Chances are good that at some point during your family law or custody case you will be asked to submit to mediation. Some courts require parties to attempt to resolve their custody or divorce-related disputes to a mediator and attempt to reach a resolution; other jurisdictions merely recommend or suggest that the parties attempt mediation before litigating their disputes in court. If the parties are able to reach a mediated agreement, they may find that their costs are reduced and the agreement reached more palatable than an order entered by the court.
Preparing for Mediation
Of course, though, mediation is only as beneficial as the parties wish to make it. If one party or the other does not arrive for the mediation session in the correct frame of mind and ready to participate, the mediation session will not be very productive. Here is how you can prepare yourself for your mediations session – whether the session is mandatory or agreed-upon – and get the most out of your time with the mediator:
- Review why you are going to mediation: What areas of disagreement are you submitting to mediation? Is it just child custody or is it child custody, spousal support, and a host of other issues?
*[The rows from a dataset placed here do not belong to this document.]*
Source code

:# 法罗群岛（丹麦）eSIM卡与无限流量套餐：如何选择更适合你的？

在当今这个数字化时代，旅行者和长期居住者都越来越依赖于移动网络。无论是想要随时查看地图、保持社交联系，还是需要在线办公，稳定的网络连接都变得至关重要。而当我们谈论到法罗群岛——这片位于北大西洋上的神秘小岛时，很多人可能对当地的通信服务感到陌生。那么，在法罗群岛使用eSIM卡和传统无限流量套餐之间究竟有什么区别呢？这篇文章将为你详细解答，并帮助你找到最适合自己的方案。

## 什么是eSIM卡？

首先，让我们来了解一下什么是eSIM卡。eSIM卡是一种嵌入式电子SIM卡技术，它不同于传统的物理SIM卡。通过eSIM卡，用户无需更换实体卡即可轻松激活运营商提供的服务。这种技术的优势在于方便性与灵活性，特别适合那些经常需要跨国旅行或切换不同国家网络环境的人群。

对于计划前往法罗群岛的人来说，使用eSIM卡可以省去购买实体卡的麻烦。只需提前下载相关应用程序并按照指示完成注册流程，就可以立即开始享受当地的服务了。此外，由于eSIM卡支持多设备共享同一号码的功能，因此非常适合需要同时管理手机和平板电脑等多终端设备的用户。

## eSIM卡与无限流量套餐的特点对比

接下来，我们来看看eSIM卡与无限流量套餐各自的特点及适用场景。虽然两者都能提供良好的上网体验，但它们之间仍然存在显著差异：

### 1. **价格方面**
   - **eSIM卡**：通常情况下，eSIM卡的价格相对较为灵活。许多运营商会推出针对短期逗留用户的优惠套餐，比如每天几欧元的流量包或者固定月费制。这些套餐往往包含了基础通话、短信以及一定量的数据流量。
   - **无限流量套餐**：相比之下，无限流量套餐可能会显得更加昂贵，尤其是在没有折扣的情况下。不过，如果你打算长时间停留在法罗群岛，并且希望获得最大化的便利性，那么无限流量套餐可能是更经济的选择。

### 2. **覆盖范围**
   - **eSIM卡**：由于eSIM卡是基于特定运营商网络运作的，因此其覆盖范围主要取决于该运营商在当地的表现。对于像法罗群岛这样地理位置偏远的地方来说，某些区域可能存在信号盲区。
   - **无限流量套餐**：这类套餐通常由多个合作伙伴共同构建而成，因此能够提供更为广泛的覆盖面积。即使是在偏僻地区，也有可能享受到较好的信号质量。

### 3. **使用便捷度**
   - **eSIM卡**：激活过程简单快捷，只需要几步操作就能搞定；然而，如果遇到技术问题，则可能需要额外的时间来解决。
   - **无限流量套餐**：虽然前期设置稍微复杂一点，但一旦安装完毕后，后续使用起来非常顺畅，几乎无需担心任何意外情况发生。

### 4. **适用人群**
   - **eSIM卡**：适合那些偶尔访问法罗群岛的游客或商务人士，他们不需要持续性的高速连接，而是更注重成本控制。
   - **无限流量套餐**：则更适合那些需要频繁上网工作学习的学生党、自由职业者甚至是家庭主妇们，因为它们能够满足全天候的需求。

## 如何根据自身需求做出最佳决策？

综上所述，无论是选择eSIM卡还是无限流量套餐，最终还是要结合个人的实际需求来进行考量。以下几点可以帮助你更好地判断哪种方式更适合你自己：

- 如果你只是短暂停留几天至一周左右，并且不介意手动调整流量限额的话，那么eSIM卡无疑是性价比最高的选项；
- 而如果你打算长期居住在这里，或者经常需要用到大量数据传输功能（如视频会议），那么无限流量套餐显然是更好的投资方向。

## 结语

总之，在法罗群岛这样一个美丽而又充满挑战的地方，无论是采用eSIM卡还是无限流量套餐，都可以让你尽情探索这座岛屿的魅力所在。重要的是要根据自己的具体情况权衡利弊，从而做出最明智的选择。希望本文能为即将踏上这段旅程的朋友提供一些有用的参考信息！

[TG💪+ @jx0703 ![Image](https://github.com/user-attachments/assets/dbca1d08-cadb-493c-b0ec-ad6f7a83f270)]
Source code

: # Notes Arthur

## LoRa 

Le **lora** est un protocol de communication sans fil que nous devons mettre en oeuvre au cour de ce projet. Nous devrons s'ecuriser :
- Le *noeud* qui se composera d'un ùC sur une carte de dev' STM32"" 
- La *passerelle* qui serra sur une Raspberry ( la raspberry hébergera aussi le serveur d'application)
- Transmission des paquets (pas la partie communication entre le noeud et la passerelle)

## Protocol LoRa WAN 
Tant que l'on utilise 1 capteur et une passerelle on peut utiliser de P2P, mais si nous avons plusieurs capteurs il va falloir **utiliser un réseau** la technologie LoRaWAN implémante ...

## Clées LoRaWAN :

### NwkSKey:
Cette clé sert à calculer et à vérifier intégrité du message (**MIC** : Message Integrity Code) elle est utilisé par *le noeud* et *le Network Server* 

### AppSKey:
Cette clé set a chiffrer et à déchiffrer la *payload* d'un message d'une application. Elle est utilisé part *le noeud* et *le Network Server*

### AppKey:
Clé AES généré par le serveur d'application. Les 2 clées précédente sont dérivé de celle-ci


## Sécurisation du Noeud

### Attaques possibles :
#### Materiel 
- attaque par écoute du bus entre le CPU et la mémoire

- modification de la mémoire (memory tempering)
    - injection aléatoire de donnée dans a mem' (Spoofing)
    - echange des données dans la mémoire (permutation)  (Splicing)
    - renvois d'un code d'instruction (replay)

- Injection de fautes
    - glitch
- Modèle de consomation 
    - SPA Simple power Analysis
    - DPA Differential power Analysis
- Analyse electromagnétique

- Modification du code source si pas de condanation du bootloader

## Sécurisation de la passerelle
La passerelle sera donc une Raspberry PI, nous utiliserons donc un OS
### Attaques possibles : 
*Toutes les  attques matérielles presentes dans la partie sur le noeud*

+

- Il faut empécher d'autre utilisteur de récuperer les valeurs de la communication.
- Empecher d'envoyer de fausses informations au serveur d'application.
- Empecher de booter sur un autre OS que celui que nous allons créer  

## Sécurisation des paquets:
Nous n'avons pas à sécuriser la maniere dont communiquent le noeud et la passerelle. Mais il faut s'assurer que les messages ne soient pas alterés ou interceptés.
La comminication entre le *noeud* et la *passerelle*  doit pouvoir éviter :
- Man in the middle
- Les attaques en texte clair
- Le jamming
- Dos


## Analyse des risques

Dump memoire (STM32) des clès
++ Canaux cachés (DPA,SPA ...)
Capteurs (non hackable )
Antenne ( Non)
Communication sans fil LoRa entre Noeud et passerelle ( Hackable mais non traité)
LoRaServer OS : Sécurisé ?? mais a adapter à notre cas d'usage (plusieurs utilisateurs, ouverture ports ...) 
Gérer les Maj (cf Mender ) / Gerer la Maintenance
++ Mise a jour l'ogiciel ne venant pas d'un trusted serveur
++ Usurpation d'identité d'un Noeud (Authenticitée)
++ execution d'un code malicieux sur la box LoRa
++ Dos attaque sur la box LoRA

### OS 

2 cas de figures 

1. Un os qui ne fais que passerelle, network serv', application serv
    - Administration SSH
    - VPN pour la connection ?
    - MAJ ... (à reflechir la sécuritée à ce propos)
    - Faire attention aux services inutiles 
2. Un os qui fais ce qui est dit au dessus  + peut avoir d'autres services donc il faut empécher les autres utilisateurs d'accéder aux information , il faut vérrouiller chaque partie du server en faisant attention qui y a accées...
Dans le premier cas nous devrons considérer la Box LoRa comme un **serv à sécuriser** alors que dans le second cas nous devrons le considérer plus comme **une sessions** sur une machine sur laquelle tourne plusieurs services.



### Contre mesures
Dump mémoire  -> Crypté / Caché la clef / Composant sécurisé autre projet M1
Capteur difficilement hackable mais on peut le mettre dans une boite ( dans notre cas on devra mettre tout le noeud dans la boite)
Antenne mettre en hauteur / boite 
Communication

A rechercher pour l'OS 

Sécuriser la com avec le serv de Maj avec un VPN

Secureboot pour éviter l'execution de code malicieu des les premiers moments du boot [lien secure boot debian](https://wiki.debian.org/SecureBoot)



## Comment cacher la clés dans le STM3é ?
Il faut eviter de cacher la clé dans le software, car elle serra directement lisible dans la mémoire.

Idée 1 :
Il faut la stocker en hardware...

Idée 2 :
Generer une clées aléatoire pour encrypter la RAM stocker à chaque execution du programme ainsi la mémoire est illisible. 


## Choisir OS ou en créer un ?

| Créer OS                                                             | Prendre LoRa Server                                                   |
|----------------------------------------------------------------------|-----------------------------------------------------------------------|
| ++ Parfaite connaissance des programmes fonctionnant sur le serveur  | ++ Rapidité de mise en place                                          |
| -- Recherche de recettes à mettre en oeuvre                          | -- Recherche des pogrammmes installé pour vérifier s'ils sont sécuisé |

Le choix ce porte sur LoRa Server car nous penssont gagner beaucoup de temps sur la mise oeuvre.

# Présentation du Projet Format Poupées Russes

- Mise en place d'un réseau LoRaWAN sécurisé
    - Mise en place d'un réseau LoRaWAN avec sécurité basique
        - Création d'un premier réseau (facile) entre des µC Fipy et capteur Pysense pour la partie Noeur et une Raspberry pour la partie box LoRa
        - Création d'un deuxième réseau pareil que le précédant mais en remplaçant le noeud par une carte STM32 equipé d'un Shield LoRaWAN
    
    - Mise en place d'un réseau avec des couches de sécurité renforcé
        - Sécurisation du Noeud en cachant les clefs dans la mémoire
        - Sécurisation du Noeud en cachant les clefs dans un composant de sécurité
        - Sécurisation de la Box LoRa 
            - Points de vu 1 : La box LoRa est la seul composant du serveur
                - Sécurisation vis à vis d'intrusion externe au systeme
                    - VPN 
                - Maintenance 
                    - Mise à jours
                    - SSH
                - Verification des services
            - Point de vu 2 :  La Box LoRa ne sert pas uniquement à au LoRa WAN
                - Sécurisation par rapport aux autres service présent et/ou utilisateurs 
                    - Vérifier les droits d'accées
During your limited mediation time you will want to focus your attention and discussion only on those areas that are being submitted for mediation. If there is additional time you may venture off and discuss other topics, but first address the issue or issues that brought you to mediation.
- Know what your “bottom line” is: A mediator may suggest potential resolutions to you and the other party’s disagreement, but the mediator cannot require you to accept any mediated agreement. Before going into mediation, it might be helpful to think about or jot down a list of the potential resolutions to your disagreement and note which resolutions you can – and cannot – accept. For example, if the mediation session is to resolve a custody dispute and you cannot accept not being the primary residential parent, make note of this and stick to your position.
- Come prepared to negotiate: Mediation does not work if one party is not willing to truly negotiate in some way. The idea behind mediation is that each party will willingly give up something he or she may have wanted in order to obtain concessions from the other party and obtain what he or she truly desires most. For example, your “bottom line” may be that you wish to be the primary residential parent. Are you willing to allow the other parent additional parenting time during the summer or around holidays in order to get what you want? Or suppose you want spousal support to help you go back to college and restart your career – would you be willing to accept a lower amount of spousal support for a longer period? Or would you be willing instead to accept a lump sum payment towards your college expenses in lieu of spousal support?
- Arrive early and well-rested: As much as possible, try to get a good night’s sleep the night before your mediation session as this will help you be in a better frame of mind. Although it may not appear to be such, mediation sessions can be quite intense and taxing. Being physically and mentally prepared to participate can help you participate meaningfully in mediation and not compromise on your “bottom line.”
These are just a few of the ways you can make the most of your mediation session. You should never feel as if you must accept a mediated agreement with which you fundamentally disagree; however, if you and the other party give mediation a chance, you may find that the benefits of such an agreement outweigh the drawbacks.